The Case for a New Small Donor, Public Matching Funds System – Wertheimer piece

Enclosed for your information is a piece entitled “The Case for a New Small Donor, Public Matching Funds System,” by Democracy 21 President Fred Wertheimer. Read the full piece below or here.


The Case for a New Small Donor, Public Matching Funds System

By Fred Wertheimer, Democracy 21 President

An NBC News/Wall Street Journal poll last fall found that 77 percent of registered voters said that “reducing the influence of special interests and corruption in Washington” is “the most important or a very important issue facing the country.”

This is not going to happen until an alternative system is created for officeholders and candidates to finance their campaigns without being dependent on or obligated to influence-seeking funders.

H.R. 1, sponsored by Rep. John Sarbanes (D-MD) and cosponsored by 227 House Members, creates a new, small-donor, public matching funds system for congressional and presidential candidates to use to finance their campaigns. It is expected to be considered by the House of Representatives next week.

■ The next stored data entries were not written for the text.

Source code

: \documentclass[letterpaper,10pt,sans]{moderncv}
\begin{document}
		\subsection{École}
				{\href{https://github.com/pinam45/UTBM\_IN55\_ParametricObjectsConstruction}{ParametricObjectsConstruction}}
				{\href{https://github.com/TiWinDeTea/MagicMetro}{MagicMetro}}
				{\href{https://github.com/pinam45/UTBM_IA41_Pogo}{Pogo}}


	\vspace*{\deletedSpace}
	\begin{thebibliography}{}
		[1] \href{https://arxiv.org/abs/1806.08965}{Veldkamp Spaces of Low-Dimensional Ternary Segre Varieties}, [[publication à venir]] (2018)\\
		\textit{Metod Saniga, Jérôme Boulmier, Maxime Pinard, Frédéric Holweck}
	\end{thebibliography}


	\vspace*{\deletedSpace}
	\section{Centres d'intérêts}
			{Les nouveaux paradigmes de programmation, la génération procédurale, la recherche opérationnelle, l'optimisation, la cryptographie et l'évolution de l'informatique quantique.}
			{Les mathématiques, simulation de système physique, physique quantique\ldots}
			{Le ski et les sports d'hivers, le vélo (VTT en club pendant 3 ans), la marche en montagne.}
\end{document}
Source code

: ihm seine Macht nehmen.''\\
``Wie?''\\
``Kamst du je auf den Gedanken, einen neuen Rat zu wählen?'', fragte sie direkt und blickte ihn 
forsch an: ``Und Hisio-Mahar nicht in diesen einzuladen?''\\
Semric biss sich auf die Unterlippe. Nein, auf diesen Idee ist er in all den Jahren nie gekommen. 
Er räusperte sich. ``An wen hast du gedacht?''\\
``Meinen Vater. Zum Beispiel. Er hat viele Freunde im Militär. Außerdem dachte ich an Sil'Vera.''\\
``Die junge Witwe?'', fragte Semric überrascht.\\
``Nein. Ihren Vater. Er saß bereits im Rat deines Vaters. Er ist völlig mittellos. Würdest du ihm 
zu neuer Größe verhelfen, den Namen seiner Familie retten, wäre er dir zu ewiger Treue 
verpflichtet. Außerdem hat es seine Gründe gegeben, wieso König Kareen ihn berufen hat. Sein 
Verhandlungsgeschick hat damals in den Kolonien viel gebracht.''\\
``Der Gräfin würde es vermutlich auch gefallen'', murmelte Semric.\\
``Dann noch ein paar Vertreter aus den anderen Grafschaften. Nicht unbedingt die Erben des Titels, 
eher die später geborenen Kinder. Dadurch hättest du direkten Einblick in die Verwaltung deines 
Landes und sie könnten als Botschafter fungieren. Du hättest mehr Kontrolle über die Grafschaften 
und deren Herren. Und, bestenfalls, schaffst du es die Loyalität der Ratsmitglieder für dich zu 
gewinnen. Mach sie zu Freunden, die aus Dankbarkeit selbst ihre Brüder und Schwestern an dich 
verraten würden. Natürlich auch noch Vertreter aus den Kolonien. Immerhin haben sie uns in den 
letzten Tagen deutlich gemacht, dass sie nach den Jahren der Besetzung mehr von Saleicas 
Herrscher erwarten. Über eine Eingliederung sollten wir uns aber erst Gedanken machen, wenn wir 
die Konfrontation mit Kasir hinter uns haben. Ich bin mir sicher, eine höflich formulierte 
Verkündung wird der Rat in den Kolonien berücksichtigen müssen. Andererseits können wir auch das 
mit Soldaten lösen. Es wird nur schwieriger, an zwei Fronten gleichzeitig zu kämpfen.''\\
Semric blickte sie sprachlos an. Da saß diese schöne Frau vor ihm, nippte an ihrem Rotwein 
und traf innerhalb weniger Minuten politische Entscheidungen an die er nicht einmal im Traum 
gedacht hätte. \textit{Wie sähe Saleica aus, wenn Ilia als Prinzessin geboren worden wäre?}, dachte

Unlimited contributions and secret money spent to influence federal elections are at the heart of Washington corruption today.

Retired conservative Court of Appeals Judge Richard Posner has said about the unlimited contributions unleashed by the Citizens United decision in 2010, “Our political system is pervasively corrupt due to our Supreme Court taking away campaign contribution restrictions on the basis of the First Amendment.”

The stark impact of this result can be seen in the fact that in the past four elections, Super PACs raised nearly $5 billion in unlimited contributions to spend in federal elections. During this period, the top 10 individual donors alone contributed $1 billion to Super PACs, an average of $100 million per donor.  (The median household income in the United States was $62,175 in 2018.)

Big money funders during this same period provided an additional $1 billion in unlimited, secret contributions spent by nonprofit groups to influence federal elections.

These developments have enormously magnified the influence of wealthy donors and moneyed special interests at the great expense of ordinary Americans.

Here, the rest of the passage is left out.